DATE:              Tuesday, August 21, 2018

TIME:               1:00-2:00PM (eastern)

REGISTER:      Register Online

The knowledge you can gain about your system by visualizing data using electronic maps is invaluable. Though developing an electronic mapping program (or making the transition from paper to electronic mapping) can seem daunting and expensive, it may not be not as hard, or as costly, as you think. This webinar will review some of the types of data that can be mapped electronically and review a range of available electronic mapping platforms and data collection options available to you. We will also demonstrate that electronic maps are able to show you much more than simply asset locations.  This information comes from the Southwest Environmental Finance Center at the University of New Mexico.

 

Encouraging Conservation—An In-Depth Look at Non-Pricing Approaches

DATE:              Thursday, August 23, 2018

TIME:               2:00PM-3:00PM EDT

REGISTER:      Register Online

Water systems have a variety of reasons for wanting to encourage conservation, from environmental benefits to limited supply or treatment capacity. This webinar will explore non-pricing strategies that water systems can use to encourage their customers to conserve water. These strategies include water use restrictions, increasing customer information, and reducing real water loss.
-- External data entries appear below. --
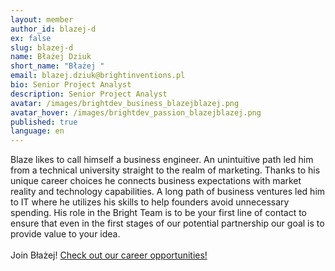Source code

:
 ```yaml
---
layout: member
author_id: blazej-d
ex: false
slug: blazej-d
name: Błażej Dziuk
short_name: "Błażej "
email: blazej.dziuk@brightinventions.pl
bio: Senior Project Analyst
description: Senior Project Analyst
avatar: /images/brightdev_business_blazejblazej.png
avatar_hover: /images/brightdev_passion_blazejblazej.png
published: true
language: en
---
```

Blaze likes to call himself a business engineer. An unintuitive path led him from a technical university straight to the realm of marketing. Thanks to his unique career choices he connects business expectations with market reality and technology capabilities. A long path of business ventures led him to IT where he utilizes his skills to help founders avoid unnecessary spending. His role in the Bright Team is to be your first line of contact to ensure that even in the first stages of our potential partnership our goal is to provide value to your idea.\
\
Join Błażej! [Check out our career opportunities!](https://brightinventions.pl/career/)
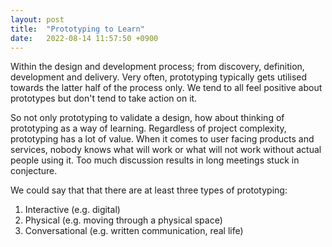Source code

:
 ```yaml
---
layout: post
title:  "Prototyping to Learn"
date:   2022-08-14 11:57:50 +0900
---
```

Within the design and development process; from discovery, definition, development and delivery. Very often, prototyping typically gets utilised towards the latter half of the process only. We tend to all feel positive about prototypes but don't tend to take action on it.

So not only prototyping to validate a design, how about thinking of prototyping as a way of learning. Regardless of project complexity, prototyping has a lot of value. When it comes to user facing products and services, nobody knows what will work or what will not work without actual people using it. Too much discussion results in long meetings stuck in conjecture.

We could say that that there are at least three types of prototyping:
1. Interactive (e.g. digital)
2. Physical (e.g. moving through a physical space)
3. Conversational (e.g. written communication, real life)


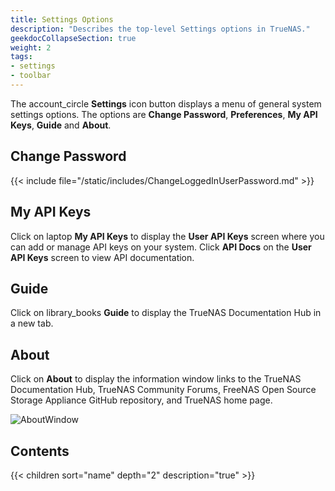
 ```yaml
---
title: Settings Options
description: "Describes the top-level Settings options in TrueNAS."
geekdocCollapseSection: true
weight: 2
tags:
- settings
- toolbar
---
```


The <span class="material-icons">account_circle</span> **Settings** icon button displays a menu of general system settings options.
The options are **Change Password**, **Preferences**, **My API Keys**, **Guide** and **About**.

## Change Password

{{< include file="/static/includes/ChangeLoggedInUserPassword.md" >}}

## My API Keys

Click on <span class="material-icons">laptop</span> **My API Keys** to display the **User API Keys** screen where you can add or manage API keys on your system.
Click **API Docs** on the **User API Keys** screen to view API documentation.

## Guide

Click on <span class="material-icons">library_books</span> **Guide** to display the TrueNAS Documentation Hub in a new tab.

## About

Click on <span class="iconify" data-icon="ant-design:info-circle-outlined"></span> **About** to display the information window links to the TrueNAS Documentation Hub, TrueNAS Community Forums, FreeNAS Open Source Storage Appliance GitHub repository, and TrueNAS home page.

![AboutWindow](/images/SCALE/Dashboard/AboutWindow.png "About Window")

<div class="noprint">

## Contents

{{< children sort="name" depth="2" description="true" >}}

</div>
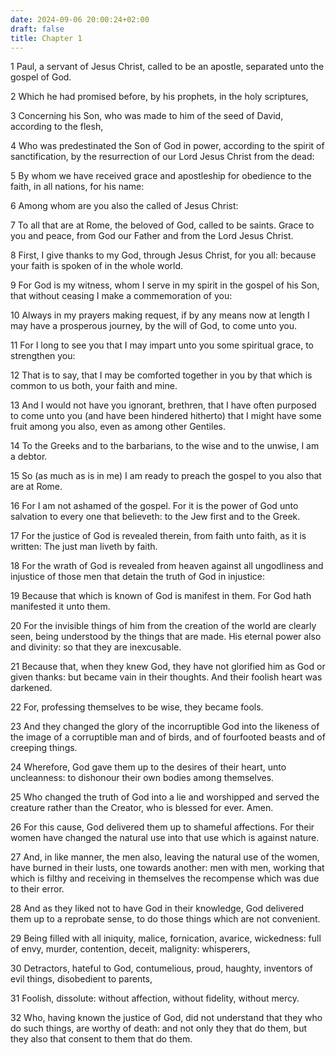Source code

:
 ```yaml
---
date: 2024-09-06 20:00:24+02:00
draft: false
title: Chapter 1
---
```




1 Paul, a servant of Jesus Christ, called to be an apostle, separated unto the gospel of God.

2 Which he had promised before, by his prophets, in the holy scriptures,

3 Concerning his Son, who was made to him of the seed of David, according to the flesh,

4 Who was predestinated the Son of God in power, according to the spirit of sanctification, by the resurrection of our Lord Jesus Christ from the dead:

5 By whom we have received grace and apostleship for obedience to the faith, in all nations, for his name:

6 Among whom are you also the called of Jesus Christ:

7 To all that are at Rome, the beloved of God, called to be saints. Grace to you and peace, from God our Father and from the Lord Jesus Christ.

8 First, I give thanks to my God, through Jesus Christ, for you all: because your faith is spoken of in the whole world.

9 For God is my witness, whom I serve in my spirit in the gospel of his Son, that without ceasing I make a commemoration of you:

10 Always in my prayers making request, if by any means now at length I may have a prosperous journey, by the will of God, to come unto you.

11 For I long to see you that I may impart unto you some spiritual grace, to strengthen you:

12 That is to say, that I may be comforted together in you by that which is common to us both, your faith and mine.

13 And I would not have you ignorant, brethren, that I have often purposed to come unto you (and have been hindered hitherto) that I might have some fruit among you also, even as among other Gentiles.

14 To the Greeks and to the barbarians, to the wise and to the unwise, I am a debtor.

15 So (as much as is in me) I am ready to preach the gospel to you also that are at Rome.

16 For I am not ashamed of the gospel. For it is the power of God unto salvation to every one that believeth: to the Jew first and to the Greek.

17 For the justice of God is revealed therein, from faith unto faith, as it is written: The just man liveth by faith.

18 For the wrath of God is revealed from heaven against all ungodliness and injustice of those men that detain the truth of God in injustice:

19 Because that which is known of God is manifest in them. For God hath manifested it unto them.

20 For the invisible things of him from the creation of the world are clearly seen, being understood by the things that are made. His eternal power also and divinity: so that they are inexcusable.

21 Because that, when they knew God, they have not glorified him as God or given thanks: but became vain in their thoughts. And their foolish heart was darkened.

22 For, professing themselves to be wise, they became fools.

23 And they changed the glory of the incorruptible God into the likeness of the image of a corruptible man and of birds, and of fourfooted beasts and of creeping things.

24 Wherefore, God gave them up to the desires of their heart, unto uncleanness: to dishonour their own bodies among themselves.

25 Who changed the truth of God into a lie and worshipped and served the creature rather than the Creator, who is blessed for ever. Amen.

26 For this cause, God delivered them up to shameful affections. For their women have changed the natural use into that use which is against nature.

27 And, in like manner, the men also, leaving the natural use of the women, have burned in their lusts, one towards another: men with men, working that which is filthy and receiving in themselves the recompense which was due to their error.

28 And as they liked not to have God in their knowledge, God delivered them up to a reprobate sense, to do those things which are not convenient.

29 Being filled with all iniquity, malice, fornication, avarice, wickedness: full of envy, murder, contention, deceit, malignity: whisperers,

30 Detractors, hateful to God, contumelious, proud, haughty, inventors of evil things, disobedient to parents,

31 Foolish, dissolute: without affection, without fidelity, without mercy.

32 Who, having known the justice of God, did not understand that they who do such things, are worthy of death: and not only they that do them, but they also that consent to them that do them.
We will discuss how these approaches impact the system’s ability to cover the full cost of providing safe drinking water today and into the future.  This information comes from the Environmental Finance Center at the University of North Carolina, Chapel Hill.

EFCN Offers Two New Webinars

1  Understanding Asset Criticality: Reduce Risk and Optimize Operations

DATE:              July 24, 2018

TIME:               1:00-2:00PM (eastern)
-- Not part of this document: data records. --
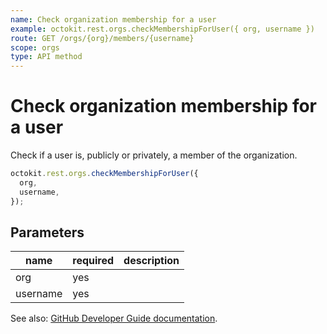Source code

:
 ```yaml
---
name: Check organization membership for a user
example: octokit.rest.orgs.checkMembershipForUser({ org, username })
route: GET /orgs/{org}/members/{username}
scope: orgs
type: API method
---
```


# Check organization membership for a user

Check if a user is, publicly or privately, a member of the organization.

```js
octokit.rest.orgs.checkMembershipForUser({
  org,
  username,
});
```

## Parameters

<table>
  <thead>
    <tr>
      <th>name</th>
      <th>required</th>
      <th>description</th>
    </tr>
  </thead>
  <tbody>
    <tr><td>org</td><td>yes</td><td>

</td></tr>
<tr><td>username</td><td>yes</td><td>

</td></tr>
  </tbody>
</table>

See also: [GitHub Developer Guide documentation](https://docs.github.com/rest/reference/orgs#check-organization-membership-for-a-user).

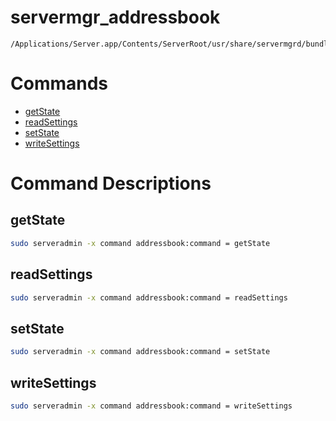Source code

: # servermgr_addressbook

```console
/Applications/Server.app/Contents/ServerRoot/usr/share/servermgrd/bundles/servermgr_addressbook.bundle/Contents/MacOS/servermgr_addressbook
```

# Commands

* [getState](https://github.com/erikberglund/servermgr_commands/blob/master/servermgr_addressbook.md#getstate)
* [readSettings](https://github.com/erikberglund/servermgr_commands/blob/master/servermgr_addressbook.md#readsettings)
* [setState](https://github.com/erikberglund/servermgr_commands/blob/master/servermgr_addressbook.md#setstate)
* [writeSettings](https://github.com/erikberglund/servermgr_commands/blob/master/servermgr_addressbook.md#writesettings)

# Command Descriptions

## getState

```bash
sudo serveradmin -x command addressbook:command = getState
```

## readSettings

```bash
sudo serveradmin -x command addressbook:command = readSettings
```

## setState

```bash
sudo serveradmin -x command addressbook:command = setState
```

## writeSettings

```bash
sudo serveradmin -x command addressbook:command = writeSettings
```


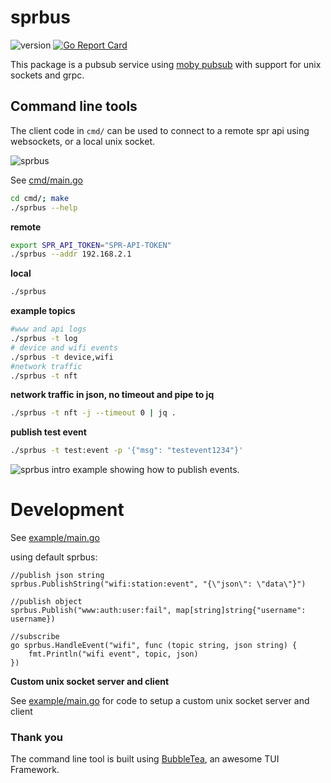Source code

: # sprbus

![version](https://img.shields.io/github/v/tag/spr-networks/sprbus?sort=semver&label=version)
[![Go Report Card](https://goreportcard.com/badge/github.com/spr-networks/sprbus)](https://goreportcard.com/report/github.com/spr-networks/sprbus)

This package is a pubsub service using [moby pubsub](https://github.com/moby/pubsub) with support for unix sockets and grpc.

## Command line tools

The client code in `cmd/` can be used to connect to a remote spr api using websockets, or a local unix socket.

![sprbus](https://user-images.githubusercontent.com/37542945/232639810-7e17380c-42ea-480b-811e-cf5add04a0d2.gif)

See [cmd/main.go](https://github.com/spr-networks/sprbus/blob/main/cmd/main.go)

```sh
cd cmd/; make
./sprbus --help
```

**remote**

```sh
export SPR_API_TOKEN="SPR-API-TOKEN"
./sprbus --addr 192.168.2.1
```

**local**

```sh
./sprbus
```

**example topics**

```sh
#www and api logs
./sprbus -t log
# device and wifi events
./sprbus -t device,wifi
#network traffic
./sprbus -t nft
```

**network traffic in json, no timeout and pipe to jq**

```sh
./sprbus -t nft -j --timeout 0 | jq .
```

**publish test event**

```sh
./sprbus -t test:event -p '{"msg": "testevent1234"}'
```

![sprbus intro](https://user-images.githubusercontent.com/37542945/231619971-96b18ec8-36a9-4e36-bf37-0b0f1e982c7d.gif)
example showing how to publish events.

# Development

See [example/main.go](https://github.com/spr-networks/sprbus/blob/main/example/main.go)

using default sprbus:

```golang
//publish json string
sprbus.PublishString("wifi:station:event", "{\"json\": \"data\"}")

//publish object
sprbus.Publish("www:auth:user:fail", map[string]string{"username": username})

//subscribe
go sprbus.HandleEvent("wifi", func (topic string, json string) {
    fmt.Println("wifi event", topic, json)
})
```

**Custom unix socket server and client**

See [example/main.go](https://github.com/spr-networks/sprbus/blob/main/example/main.go) for code to setup a custom unix socket server and client

### Thank you

The command line tool is built using [BubbleTea](https://github.com/charmbracelet/bubbletea), an awesome TUI Framework.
REGISTER:      Register Online

Understanding asset criticality can help a utility reduce risks by optimizing operations, planning maintenance tasks and timing, and capital improvements. This webinar will go into detail on the subject of criticality. We will look at multiple types of redundancies, how assets can fail in multiple manners, and how maintenance operations can be improved to take better care of your system’s most critical assets.

Nick Willis, Program Manager at the Environmental Finance Center at Wichita State University, will lead the discussion.

Questions? Contact EFCN at smallsystems@syr.edu

 

2  How to Build Marketing Skills to Gain Support from Water Customers

DATE:              August 9, 2018

TIME:               2:00-3:00PM (eastern)

REGISTER:      Register Online

Water utilities are experts at keeping their work behind the scenes. Water infrastructure is buried in the ground and treatment plants are tucked away in the community. Water magically appears for customers at the turn of a faucet, whenever they need it. Customers rely on this water for health, cleaning, recreation, and life itself. However, very few customers understand the value of clean water service, or the immense amount of resources and around-the-clock work that it takes to make it happen.

It is time for drinking water utilities to take the stage and show customers the value of public water. In this webinar you will learn the importance of marketing and communication to utility customers. Attendees will learn the steps to creating meaningful public engagement, as well as the single most important aspect of gaining customer support.

Wichita State University’s Leslie Kimble, Marketing Coordinator for the Environmental Finance Center, is the presenter.